SUPPLIED RECORDS —
* * * * * * *
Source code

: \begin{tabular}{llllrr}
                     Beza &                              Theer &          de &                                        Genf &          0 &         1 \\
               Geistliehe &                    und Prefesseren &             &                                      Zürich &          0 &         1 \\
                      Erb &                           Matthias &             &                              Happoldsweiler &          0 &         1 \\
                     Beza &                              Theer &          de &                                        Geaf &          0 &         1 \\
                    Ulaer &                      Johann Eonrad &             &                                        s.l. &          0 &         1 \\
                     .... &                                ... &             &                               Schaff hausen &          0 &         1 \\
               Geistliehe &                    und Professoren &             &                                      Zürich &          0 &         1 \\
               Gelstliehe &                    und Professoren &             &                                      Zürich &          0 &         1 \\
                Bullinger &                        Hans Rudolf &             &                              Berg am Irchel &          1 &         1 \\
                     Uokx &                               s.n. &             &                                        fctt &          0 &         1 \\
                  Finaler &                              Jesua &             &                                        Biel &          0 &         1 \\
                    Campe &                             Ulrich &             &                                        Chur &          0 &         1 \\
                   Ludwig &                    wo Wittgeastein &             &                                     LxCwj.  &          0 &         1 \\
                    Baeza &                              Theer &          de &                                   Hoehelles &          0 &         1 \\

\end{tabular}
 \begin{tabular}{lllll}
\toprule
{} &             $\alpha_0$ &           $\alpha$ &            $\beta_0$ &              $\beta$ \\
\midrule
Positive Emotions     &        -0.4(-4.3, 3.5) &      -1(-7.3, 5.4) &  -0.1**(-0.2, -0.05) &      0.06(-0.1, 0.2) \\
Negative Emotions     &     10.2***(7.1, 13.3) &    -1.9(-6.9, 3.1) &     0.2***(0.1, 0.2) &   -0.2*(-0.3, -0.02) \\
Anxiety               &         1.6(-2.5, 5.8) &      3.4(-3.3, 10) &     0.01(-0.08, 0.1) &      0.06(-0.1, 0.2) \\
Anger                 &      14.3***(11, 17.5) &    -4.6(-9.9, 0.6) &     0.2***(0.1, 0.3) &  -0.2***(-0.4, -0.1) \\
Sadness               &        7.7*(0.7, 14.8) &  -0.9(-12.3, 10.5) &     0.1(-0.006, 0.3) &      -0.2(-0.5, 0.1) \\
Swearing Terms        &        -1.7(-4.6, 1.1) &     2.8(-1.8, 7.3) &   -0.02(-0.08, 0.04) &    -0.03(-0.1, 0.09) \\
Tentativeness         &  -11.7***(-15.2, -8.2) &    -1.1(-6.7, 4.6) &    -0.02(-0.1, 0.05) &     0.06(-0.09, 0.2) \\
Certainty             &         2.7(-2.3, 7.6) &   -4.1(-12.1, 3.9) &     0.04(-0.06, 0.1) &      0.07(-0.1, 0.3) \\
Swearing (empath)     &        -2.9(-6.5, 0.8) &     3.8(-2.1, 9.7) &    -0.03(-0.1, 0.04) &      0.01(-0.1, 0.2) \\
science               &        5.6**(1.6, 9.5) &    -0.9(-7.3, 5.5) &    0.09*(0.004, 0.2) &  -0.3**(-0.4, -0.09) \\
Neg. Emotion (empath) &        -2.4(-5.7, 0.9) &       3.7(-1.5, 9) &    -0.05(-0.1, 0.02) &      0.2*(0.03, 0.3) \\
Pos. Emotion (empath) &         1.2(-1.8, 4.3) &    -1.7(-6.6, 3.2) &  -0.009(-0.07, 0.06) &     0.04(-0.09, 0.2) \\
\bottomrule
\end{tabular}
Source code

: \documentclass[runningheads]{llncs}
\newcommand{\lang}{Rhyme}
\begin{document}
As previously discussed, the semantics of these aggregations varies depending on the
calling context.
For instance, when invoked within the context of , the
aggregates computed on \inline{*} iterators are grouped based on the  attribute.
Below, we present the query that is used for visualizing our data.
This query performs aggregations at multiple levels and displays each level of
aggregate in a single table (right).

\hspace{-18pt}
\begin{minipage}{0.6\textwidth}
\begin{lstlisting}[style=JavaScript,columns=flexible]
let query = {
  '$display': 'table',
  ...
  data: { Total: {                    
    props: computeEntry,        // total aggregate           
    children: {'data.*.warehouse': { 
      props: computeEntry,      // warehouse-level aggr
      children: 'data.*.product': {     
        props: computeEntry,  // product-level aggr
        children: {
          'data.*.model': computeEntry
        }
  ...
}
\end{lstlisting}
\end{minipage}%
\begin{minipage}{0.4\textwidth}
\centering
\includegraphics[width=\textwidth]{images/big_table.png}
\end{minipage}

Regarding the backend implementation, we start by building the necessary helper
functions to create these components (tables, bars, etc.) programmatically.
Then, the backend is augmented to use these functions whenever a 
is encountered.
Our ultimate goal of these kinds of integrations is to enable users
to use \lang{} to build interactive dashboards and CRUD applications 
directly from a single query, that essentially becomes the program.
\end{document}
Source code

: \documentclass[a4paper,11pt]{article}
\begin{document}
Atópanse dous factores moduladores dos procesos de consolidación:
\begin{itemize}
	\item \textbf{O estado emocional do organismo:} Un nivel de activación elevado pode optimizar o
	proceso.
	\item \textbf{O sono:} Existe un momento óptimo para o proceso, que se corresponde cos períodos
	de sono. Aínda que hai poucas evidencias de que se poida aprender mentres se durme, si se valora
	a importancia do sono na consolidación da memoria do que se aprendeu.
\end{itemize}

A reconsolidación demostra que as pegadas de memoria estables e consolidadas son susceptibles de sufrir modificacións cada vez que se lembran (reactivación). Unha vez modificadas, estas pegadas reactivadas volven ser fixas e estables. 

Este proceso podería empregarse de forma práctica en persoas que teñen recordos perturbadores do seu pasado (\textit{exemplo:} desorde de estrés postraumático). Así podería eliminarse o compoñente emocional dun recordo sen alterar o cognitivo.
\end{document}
* * * * * * *
Lines holding "Geistliehe" are the ones to copy; find all of them in the listing.

SOLUTION —
               Geistliehe &                    und Prefesseren &             &                                      Zürich &          0 &         1 \\
               Geistliehe &                    und Professoren &             &                                      Zürich &          0 &         1 \\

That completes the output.